■ Given data
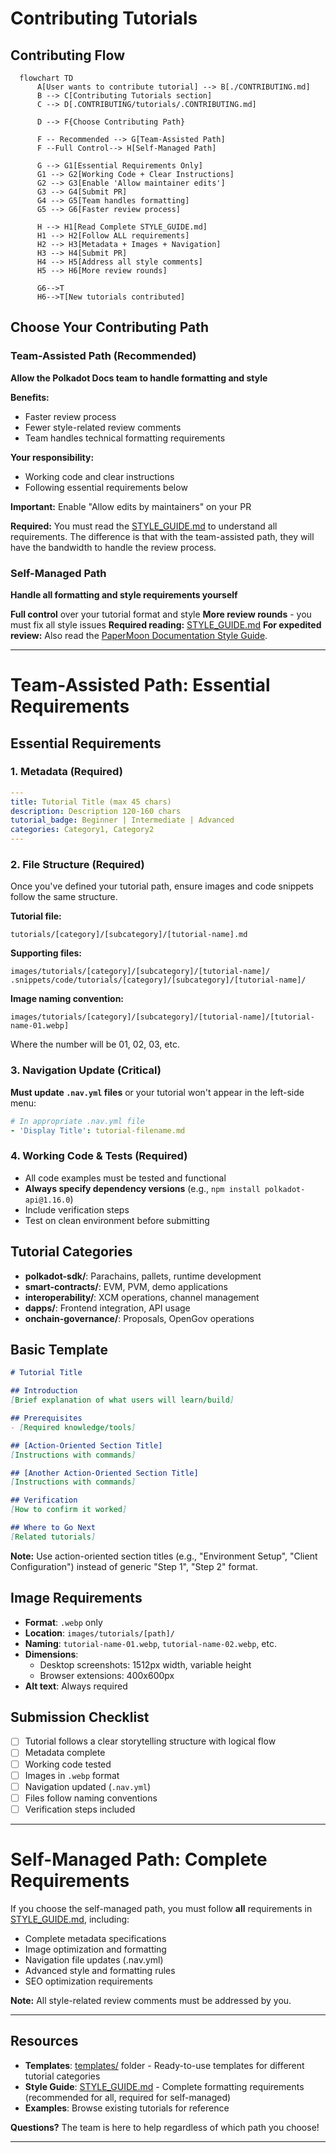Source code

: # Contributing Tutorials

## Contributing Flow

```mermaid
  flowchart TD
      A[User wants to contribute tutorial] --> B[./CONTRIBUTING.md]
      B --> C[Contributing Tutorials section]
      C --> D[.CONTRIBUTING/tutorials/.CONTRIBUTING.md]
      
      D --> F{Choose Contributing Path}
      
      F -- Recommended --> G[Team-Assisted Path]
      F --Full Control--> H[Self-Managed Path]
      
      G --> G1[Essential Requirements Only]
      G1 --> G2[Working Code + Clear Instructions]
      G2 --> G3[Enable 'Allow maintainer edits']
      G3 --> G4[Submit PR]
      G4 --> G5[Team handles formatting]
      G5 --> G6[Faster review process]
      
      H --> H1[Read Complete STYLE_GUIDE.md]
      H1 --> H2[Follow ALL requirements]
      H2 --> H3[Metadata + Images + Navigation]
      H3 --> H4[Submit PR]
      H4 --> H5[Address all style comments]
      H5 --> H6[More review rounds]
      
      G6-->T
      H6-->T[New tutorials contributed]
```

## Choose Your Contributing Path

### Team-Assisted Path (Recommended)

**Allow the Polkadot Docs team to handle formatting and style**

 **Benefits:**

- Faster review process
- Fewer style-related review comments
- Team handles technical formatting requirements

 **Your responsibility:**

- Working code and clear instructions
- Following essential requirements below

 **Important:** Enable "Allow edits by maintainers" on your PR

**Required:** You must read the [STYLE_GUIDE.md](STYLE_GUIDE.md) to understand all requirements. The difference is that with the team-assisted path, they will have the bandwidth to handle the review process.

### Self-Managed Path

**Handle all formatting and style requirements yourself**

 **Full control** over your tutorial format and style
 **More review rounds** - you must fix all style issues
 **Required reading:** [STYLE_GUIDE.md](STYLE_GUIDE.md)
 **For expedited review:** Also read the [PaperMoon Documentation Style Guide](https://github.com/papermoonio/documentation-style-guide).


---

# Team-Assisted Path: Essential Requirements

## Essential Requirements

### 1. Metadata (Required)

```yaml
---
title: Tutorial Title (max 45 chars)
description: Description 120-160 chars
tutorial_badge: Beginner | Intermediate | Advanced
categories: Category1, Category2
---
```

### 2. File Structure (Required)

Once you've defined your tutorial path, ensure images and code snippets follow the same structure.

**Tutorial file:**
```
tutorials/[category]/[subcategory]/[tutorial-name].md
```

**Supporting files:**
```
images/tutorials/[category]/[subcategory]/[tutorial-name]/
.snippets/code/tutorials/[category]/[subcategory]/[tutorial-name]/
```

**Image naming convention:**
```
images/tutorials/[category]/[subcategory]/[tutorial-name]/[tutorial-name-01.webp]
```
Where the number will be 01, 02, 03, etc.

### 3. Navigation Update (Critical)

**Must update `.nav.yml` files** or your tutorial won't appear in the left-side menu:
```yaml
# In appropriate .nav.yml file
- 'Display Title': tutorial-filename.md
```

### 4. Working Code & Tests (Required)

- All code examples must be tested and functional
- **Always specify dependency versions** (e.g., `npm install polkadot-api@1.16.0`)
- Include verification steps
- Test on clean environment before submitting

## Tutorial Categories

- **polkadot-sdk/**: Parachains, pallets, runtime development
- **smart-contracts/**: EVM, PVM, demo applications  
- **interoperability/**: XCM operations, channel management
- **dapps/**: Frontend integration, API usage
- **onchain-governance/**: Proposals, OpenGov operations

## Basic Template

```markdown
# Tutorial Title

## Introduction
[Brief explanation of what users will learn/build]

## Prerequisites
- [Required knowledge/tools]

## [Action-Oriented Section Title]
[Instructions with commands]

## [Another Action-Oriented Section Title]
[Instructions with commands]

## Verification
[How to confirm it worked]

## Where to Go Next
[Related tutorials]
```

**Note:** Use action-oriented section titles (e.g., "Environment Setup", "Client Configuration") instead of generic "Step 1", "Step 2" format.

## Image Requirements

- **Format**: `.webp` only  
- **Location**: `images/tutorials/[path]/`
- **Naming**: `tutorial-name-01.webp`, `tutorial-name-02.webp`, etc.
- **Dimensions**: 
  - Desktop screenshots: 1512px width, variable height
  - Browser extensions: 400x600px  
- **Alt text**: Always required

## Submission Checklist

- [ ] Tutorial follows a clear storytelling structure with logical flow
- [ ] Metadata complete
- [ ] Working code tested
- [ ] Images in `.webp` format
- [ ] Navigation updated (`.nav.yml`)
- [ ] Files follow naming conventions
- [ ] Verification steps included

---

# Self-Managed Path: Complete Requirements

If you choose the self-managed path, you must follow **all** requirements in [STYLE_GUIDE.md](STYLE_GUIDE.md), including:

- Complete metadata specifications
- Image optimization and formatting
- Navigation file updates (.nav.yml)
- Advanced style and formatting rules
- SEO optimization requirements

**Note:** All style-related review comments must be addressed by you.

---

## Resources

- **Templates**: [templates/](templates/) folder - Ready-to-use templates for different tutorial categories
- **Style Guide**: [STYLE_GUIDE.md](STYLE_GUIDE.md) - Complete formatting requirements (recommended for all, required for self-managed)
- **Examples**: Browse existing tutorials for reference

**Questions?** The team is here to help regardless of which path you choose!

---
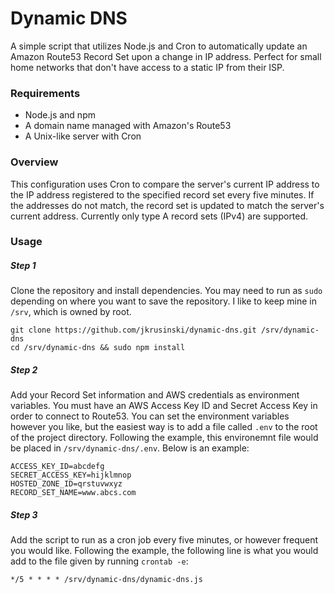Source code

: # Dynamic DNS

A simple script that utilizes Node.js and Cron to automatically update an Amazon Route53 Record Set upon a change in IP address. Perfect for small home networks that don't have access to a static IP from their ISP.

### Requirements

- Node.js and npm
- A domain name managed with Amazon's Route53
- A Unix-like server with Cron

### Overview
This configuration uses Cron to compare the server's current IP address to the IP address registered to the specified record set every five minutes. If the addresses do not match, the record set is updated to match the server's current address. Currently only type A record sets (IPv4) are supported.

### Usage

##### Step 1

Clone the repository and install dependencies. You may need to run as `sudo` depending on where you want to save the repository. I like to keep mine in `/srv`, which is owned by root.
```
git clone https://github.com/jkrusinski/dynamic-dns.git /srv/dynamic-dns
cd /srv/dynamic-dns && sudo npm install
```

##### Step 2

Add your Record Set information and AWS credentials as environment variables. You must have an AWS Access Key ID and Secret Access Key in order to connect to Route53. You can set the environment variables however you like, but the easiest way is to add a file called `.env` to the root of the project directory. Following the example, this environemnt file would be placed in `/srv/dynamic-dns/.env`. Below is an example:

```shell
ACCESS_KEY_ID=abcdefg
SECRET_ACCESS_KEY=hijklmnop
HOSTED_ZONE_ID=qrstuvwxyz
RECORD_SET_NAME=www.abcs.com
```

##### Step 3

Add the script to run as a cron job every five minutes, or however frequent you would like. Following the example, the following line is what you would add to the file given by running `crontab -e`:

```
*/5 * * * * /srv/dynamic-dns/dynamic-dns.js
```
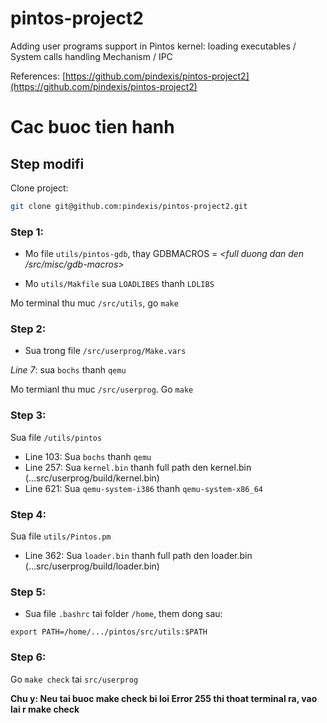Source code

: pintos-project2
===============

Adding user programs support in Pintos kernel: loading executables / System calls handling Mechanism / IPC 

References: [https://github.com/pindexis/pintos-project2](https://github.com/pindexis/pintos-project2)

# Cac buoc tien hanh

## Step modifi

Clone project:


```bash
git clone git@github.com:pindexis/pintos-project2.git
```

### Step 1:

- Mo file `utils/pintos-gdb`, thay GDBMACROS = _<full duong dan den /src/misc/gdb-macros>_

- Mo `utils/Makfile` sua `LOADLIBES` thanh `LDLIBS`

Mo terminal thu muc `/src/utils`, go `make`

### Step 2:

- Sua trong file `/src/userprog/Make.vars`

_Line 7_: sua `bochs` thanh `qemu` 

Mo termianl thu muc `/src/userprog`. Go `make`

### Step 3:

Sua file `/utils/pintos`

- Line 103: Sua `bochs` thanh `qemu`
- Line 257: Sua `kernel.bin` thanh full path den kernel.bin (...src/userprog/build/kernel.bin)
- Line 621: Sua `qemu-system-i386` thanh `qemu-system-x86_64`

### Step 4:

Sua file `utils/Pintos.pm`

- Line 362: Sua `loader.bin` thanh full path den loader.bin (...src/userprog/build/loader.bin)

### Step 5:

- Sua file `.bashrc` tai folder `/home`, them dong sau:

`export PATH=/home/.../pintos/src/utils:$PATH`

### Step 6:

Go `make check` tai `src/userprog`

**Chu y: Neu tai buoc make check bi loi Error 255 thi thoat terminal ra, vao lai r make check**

* * *

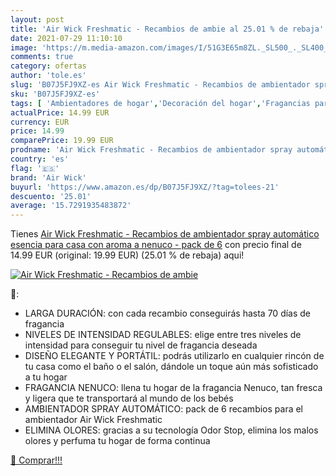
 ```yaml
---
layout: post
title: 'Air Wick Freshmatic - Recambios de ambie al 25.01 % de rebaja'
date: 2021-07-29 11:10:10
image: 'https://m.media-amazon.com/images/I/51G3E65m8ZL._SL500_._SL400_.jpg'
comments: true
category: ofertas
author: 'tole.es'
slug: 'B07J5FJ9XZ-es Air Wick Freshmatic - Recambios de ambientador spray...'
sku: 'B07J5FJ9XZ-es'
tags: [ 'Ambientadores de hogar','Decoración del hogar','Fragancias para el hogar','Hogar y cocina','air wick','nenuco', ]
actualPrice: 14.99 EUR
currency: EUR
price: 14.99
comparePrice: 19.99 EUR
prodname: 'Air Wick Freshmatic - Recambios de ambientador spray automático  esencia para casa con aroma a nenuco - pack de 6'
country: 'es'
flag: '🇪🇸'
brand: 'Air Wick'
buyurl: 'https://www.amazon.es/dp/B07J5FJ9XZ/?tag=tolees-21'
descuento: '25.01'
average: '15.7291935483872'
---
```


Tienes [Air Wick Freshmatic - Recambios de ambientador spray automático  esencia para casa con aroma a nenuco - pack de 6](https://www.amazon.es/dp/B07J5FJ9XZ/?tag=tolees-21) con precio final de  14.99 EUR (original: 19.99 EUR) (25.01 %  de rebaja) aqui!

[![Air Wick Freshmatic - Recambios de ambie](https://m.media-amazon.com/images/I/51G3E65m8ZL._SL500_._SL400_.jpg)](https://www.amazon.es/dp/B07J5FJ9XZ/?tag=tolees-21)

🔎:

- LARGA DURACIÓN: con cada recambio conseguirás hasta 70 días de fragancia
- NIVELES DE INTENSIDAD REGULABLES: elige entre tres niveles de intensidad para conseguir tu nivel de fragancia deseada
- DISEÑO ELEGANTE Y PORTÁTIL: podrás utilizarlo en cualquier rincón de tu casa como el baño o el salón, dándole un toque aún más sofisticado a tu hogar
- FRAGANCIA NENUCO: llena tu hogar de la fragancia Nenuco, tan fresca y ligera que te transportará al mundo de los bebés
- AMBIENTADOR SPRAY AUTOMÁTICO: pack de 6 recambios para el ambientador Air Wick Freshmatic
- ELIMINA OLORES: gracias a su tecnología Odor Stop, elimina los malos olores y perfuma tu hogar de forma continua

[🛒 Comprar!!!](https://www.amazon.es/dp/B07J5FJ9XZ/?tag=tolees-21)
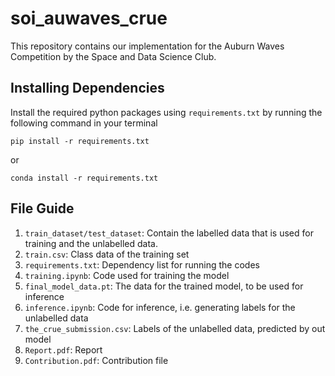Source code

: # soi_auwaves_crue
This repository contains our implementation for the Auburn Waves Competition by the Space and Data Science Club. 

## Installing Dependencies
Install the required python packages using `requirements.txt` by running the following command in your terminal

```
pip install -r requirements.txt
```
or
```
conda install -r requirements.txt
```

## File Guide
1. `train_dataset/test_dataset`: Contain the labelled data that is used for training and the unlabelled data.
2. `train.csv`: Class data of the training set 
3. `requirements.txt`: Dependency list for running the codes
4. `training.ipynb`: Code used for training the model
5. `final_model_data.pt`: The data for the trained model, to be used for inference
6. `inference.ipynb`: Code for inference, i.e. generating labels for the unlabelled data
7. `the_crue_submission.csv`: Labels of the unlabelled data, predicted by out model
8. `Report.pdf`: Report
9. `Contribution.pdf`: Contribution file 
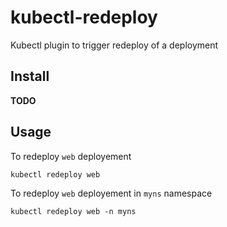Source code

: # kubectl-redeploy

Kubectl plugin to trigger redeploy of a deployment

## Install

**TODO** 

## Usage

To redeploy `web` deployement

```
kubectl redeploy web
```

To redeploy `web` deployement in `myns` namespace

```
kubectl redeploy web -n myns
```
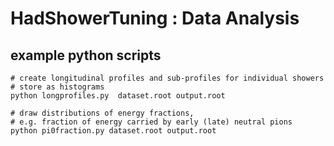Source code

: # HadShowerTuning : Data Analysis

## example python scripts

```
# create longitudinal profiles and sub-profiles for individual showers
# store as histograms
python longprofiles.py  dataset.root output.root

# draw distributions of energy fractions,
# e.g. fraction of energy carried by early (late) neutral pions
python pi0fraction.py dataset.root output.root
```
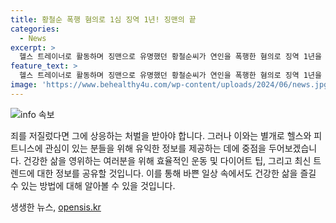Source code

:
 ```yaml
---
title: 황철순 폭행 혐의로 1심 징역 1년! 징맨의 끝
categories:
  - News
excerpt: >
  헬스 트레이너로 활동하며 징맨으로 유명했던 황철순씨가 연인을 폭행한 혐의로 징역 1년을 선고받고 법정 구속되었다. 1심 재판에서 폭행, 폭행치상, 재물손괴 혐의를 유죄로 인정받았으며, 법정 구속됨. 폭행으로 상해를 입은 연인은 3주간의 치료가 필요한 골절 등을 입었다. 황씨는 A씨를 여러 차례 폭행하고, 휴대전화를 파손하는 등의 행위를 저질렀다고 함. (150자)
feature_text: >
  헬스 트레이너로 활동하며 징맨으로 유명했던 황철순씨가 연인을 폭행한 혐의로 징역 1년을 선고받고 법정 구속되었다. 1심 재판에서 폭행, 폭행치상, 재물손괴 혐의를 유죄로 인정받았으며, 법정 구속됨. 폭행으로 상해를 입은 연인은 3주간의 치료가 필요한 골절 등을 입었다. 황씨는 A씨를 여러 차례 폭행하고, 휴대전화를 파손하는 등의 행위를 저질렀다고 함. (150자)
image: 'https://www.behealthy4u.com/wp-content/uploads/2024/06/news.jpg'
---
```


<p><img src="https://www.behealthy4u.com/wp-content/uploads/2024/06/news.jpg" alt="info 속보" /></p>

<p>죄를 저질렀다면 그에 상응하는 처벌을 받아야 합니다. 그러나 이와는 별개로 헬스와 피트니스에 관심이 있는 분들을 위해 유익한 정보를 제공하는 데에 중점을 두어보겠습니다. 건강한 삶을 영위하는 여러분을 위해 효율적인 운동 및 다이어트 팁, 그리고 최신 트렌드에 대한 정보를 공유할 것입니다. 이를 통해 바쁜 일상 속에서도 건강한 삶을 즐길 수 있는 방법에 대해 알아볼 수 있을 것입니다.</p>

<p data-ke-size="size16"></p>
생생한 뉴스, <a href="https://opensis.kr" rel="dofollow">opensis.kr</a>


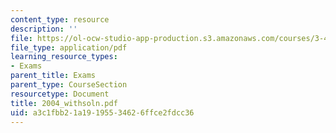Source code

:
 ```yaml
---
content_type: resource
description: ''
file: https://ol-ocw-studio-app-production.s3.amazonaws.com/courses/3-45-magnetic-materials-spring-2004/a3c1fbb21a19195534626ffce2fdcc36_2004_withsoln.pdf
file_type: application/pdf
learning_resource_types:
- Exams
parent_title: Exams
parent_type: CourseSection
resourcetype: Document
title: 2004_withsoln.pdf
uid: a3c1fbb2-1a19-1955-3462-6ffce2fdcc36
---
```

■ About this exercise
Search the lines above for the string "running" and copy each line that has it.

■ Solution for this exercise
Add the script to run as a cron job every five minutes, or however frequent you would like. Following the example, the following line is what you would add to the file given by running `crontab -e`:
Install the required python packages using `requirements.txt` by running the following command in your terminal
3. `requirements.txt`: Dependency list for running the codes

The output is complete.